It’s so good, that he remembers things that didn’t happen:
…I think Joe Biden’s constant flights of fancy indicate he’s not a terribly precise thinker or speaker, and he’s certainly not used to being called out on these, or being corrected. He takes in data and remembers what he wants to remember, not the facts as they actually are.
(More on this list – he keeps insisting that his wife and daughter were killed by a drunk driver when the driver in question was sober; he keeps saying he was a coal miner when his grandfather was; he says the Chairman of the Joint Chiefs of Staff said we’re losing the war in Iraq (he said we were “not winning” in Afghanistan)… )
I know we’re supposed to be worried about whether Sarah Palin is ready to be a heartbeat away from the presidency, but I really wonder what kind of diplomatic crises could be triggered by a globetrotting vice president who kept talking about events that didn’t happen…
I don’t think that Biden’s IQ is as high as he thinks it is.
And I agree that this is one gaffe that’s really going to hurt him. I expect it will be featured in a lot of McCain ads in Pennsylvania and Ohio.
[Update a few minutes later]
Victor Davis Hanson makes a good point:
In short, the problem is not whether we think the affable Biden’s latest slip/goof/outrage is important, but whether we think anything he says any more is important.
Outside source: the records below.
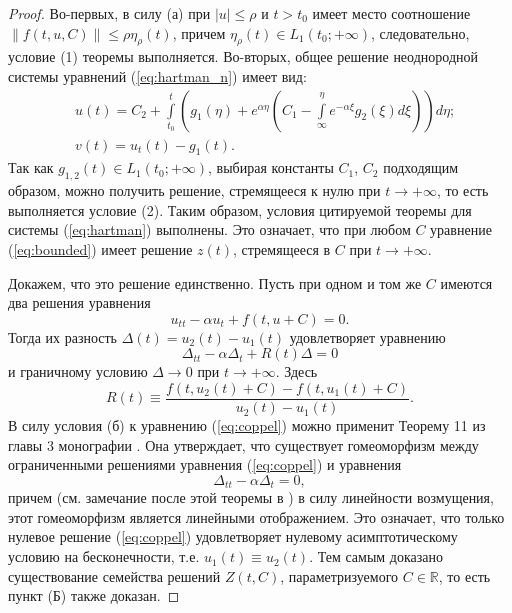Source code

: \begin{proof}
Во-первых, в силу (а) при $|u| \le \rho$ и $t > t_0$ имеет место соотношение $\|f(t, u, C)\| \le \rho \eta_{\rho}(t)$, причем $\eta_{\rho}(t) \in L_1(t_0; +\infty)$, следовательно, условие (1) теоремы выполняется.
Во-вторых, общее решение неоднородной системы уравнений (\ref{eq:hartman_n}) имеет вид:
%
\begin{eqnarray}
& u(t) = C_2 + \int  \limits_{t_0}^t \left( g_1(\eta) + e^{\alpha \eta} \left(C_1 - \int \limits_{\infty}^{\eta} e^{-\alpha \xi} g_2(\xi) d\xi \right) \right) d{\eta}; \\
& \nonumber v(t) = u_t(t) - g_1(t).
\end{eqnarray}
%
Так как $g_{1,2}(t) \in L_1(t_0; +\infty)$, выбирая константы $C_1$, $C_2$ подходящим образом, можно получить решение, стремящееся к нулю при $t \to +\infty$, то есть выполняется условие (2).
Таким образом, условия цитируемой теоремы для системы (\ref{eq:hartman}) выполнены.
Это означает, что при любом $C$ уравнение (\ref{eq:bounded}) имеет решение $z(t)$, стремящееся в $C$ при $t \to +\infty$.

Докажем, что это решение единственно.
Пусть при одном и том же $C$ имеются два решения уравнения
%
\begin{equation}
u_{tt} - \alpha u_t + f(t, u + C) = 0.
\label{eq:bounded_aux}
\end{equation}
%
Тогда их разность $\Delta(t) = u_2(t) - u_1(t)$ удовлетворяет уравнению
%
\begin{equation}
\Delta_{tt} - \alpha \Delta_t + R(t) \Delta = 0
\label{eq:coppel}
\end{equation}
%
и граничному условию $\Delta \to 0$ при $t \to +\infty$.
Здесь
%
\begin{equation}
R(t) \equiv \frac{f(t,u_2(t)+C)-f(t,u_1(t)+C)}{u_2(t)-u_1(t)}.
\end{equation}
%
В силу условия (б) к уравнению (\ref{eq:coppel}) можно применит Теорему 11 из главы 3 монографии \cite{Coppel}.
Она утверждает, что существует гомеоморфизм между ограниченными решениями уравнения (\ref{eq:coppel}) и уравнения
%
\begin{equation}
\Delta_{tt} - \alpha \Delta_t = 0,
\label{eq:coppel_linear}
\end{equation}
%
причем (см. замечание после этой теоремы в \cite{Coppel}) в силу линейности возмущения, этот гомеоморфизм является линейными отображением.
Это означает, что только нулевое решение (\ref{eq:coppel}) удовлетворяет нулевому асимптотическому условию на бесконечности, т.е. $u_1(t) \equiv u_2(t)$.
Тем самым доказано существование семейства решений $Z(t, C)$, параметризуемого $C \in \mathbb{R}$, то есть пункт (Б) также доказан.


\end{proof}
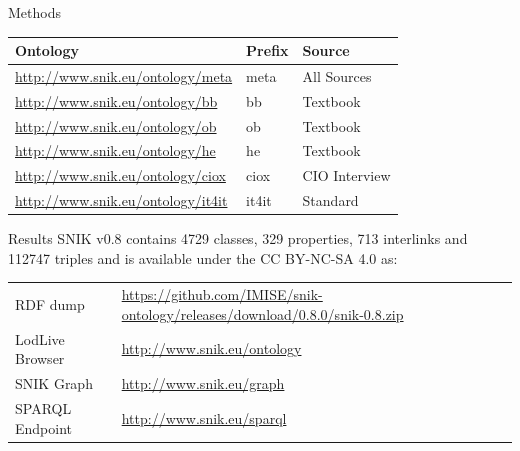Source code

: \documentclass[portrait,final,a0paper,fontscale=0.310]{baposter}
\begin{document}
\begin{poster}
\begin{posterbox}[name=methods,below=background]{Methods}
\begin{center}
\begin{tabular*}{0.96\columnwidth}{lll}
\toprule
\textbf{Ontology}				&\textbf{Prefix}&\textbf{Source}\\
\midrule
\url{http://www.snik.eu/ontology/meta}		&meta		&All Sources\\
\url{http://www.snik.eu/ontology/bb}		&bb		&Textbook~\cite{bb}\\
\url{http://www.snik.eu/ontology/ob}		&ob		&Textbook~\cite{ob}\\
\url{http://www.snik.eu/ontology/he}		&he		&Textbook~\cite{he}\\
\url{http://www.snik.eu/ontology/ciox}		&ciox		&CIO Interview\\
\url{http://www.snik.eu/ontology/it4it}		&it4it		&Standard~\cite{it4it}\\
\bottomrule
\end{tabular*}
\end{center}

\end{posterbox}
\begin{posterbox}[name=results,column=1]{Results}
SNIK v0.8 contains \num{4729} classes, \num{329} properties, \num{713} interlinks and \num{112747} triples and is available under the CC BY-NC-SA 4.0 as:
\begin{tabulary}{\columnwidth}{lL}
\toprule
RDF dump	&\url{https://github.com/IMISE/snik-ontology/releases/download/0.8.0/snik-0.8.zip}\\
LodLive Browser	&\url{http://www.snik.eu/ontology}\\
SNIK Graph	&\url{http://www.snik.eu/graph}\\
SPARQL Endpoint	&\url{http://www.snik.eu/sparql}\\
\bottomrule
\end{tabulary}%


\end{posterbox}
\end{poster}
\end{document}
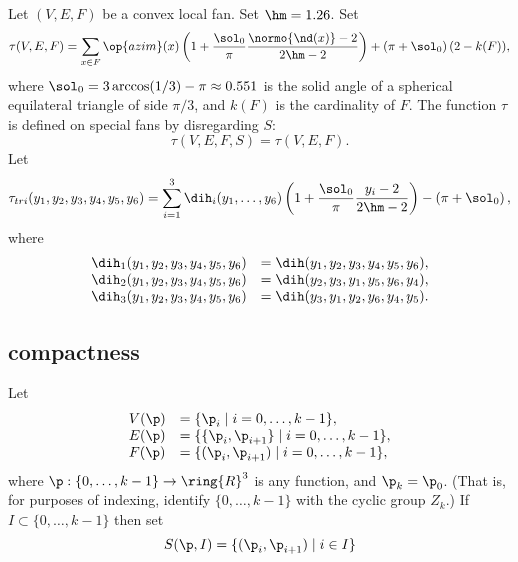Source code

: \begin{definition}\label{def:tau}
Let $(V,E,F)$ be a convex local fan.  Set $\hm = 1.26$.  Set
\begin{displaymath}
  \tau(V,E,F) =\sum_{x\in F} \op{azim}(x)\left(1 + \dfrac{\sol_0}{\pi}  
    \dfrac{\normo{\nd(x)}-2}{2\hm-2}\right) 
+ \left(\pi+{\sol_0}\right) (2- k(F)),
\end{displaymath}
where $\sol_0=3\arccos(1/3)-\pi\approx0.551$ is the solid angle of a
spherical equilateral triangle of side $\pi/3$, and $k(F)$ is the
cardinality of $F$.  The function $\tau$ is defined on special fans by
disregarding $S$:
\begin{displaymath}
\tau(V,E,F,S) = \tau(V,E,F).
\end{displaymath}
Let 
\begin{displaymath}
  \tau_{tri}(y_1,y_2,y_3,y_4,y_5,y_6) =
  \sum_{i=1}^3 \dih_i(y_1,\ldots,y_6)
\left(1 + \dfrac{\sol_0}{\pi}  \dfrac{y_i -2}{2\hm-2}\right) 
- \left(\pi+{\sol_0}\right),
\end{displaymath}
where
\begin{displaymath}
\begin{array}{lll}
\dih_1(y_1,y_2,y_3,y_4,y_5,y_6) &= \dih(y_1,y_2,y_3,y_4,y_5,y_6),\\
\dih_2(y_1,y_2,y_3,y_4,y_5,y_6) &= \dih(y_2,y_3,y_1,y_5,y_6,y_4),\\
\dih_3(y_1,y_2,y_3,y_4,y_5,y_6) &= \dih(y_3,y_1,y_2,y_6,y_4,y_5).\\
\end{array}
\end{displaymath}
\end{definition}



\subsection{compactness}

Let 
\begin{displaymath}
\begin{array}{lll}
V(\p) &= \{\p_{i}\mid i=0,\ldots,k-1\},\\
E(\p) &= \{\{\p_{i},\p_{i+1}\}\mid i=0,\ldots,k-1\},\\
F(\p) &= \{(\p_{i},\p_{i+1}) \mid i=0,\ldots,k-1\},\\
\end{array}
\end{displaymath}
where $\p:\{0,\ldots,k-1\}\to \ring{R}^3$ is any function, and $\p_k =
\p_0$.  (That is, for purposes of indexing, identify
$\{0,\ldots,k-1\}$ with the cyclic group $Z_k$.)  If
$I\subset\{0,\ldots,k-1\}$ then set
\begin{displaymath}S(\p,I) = \{(\p_i ,\p_{i+1}) \mid i\in
I\}\end{displaymath}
The next time he tries to offer something serious, from the AIG matter and coal power to campaign ads and Sarah Palin, I think we are at the point where most will smile, ignore him, and think ‘That’s just Biden being Biden.’ He could give the Gettyburg Address tomorrow, and the public wouldn’t know whether he wrote it, whether he was going to retract it, whether it was true, or whether he was serious.
I haven’t taken Joe Biden seriously in years. Actually, I can’t recall a time that I ever did.
I am, on the other hand, taking Sarah Palin very seriously. Especially when she says stuff like this:
It’s very important when you consider even national security issues with Russia as Putin rears his head and comes into the air space of the United States of America, where where do they go? It’s Alaska.
Rand, I know you think highly of her, so could you decipher this cryptic statement? It sounds like the apocalypse: like she merged Foreign Policy and the Book of Revelation. Anyway, your thoughts please?
Mike,
Are you trying to suggest that Russia buzzing our aircraft carriers, invading our airspace with their most advanced nuclear bomber or boasting about being undetected in our airspace are not serious issues?
Mike Gerson, she’s probably trying to indirectly allude to the fact that Alaska has a huge chunk of NORAD installations, and that the sort of international game of chicken that went horribly wrong here takes place all the time near Alaska.
Inasmuch as some of that involves Alaskan Air National Guard, and in any event takes place in and near Alaskan air space, the governor has to be in the national security loop at some level. I don’t doubt that to the extent she is, she isn’t allowed to talk about it, not in any direct way, so this may be her way of prodding her interlocutor to realize that Alaska is the only state of the Union that actually directly faces Russia, and has had a major role in forward national air defence since the Cold War.
Palin is not likely to have any serious decision-making role in national security, of course, although she probably has plenty of decisions to make about logistics and support, but her point is that she is hardly as ignorant on this issue as…well, for example, the junior Senator from a state square in the middle of the continent, about 1500 miles from the nearest Russian warplane.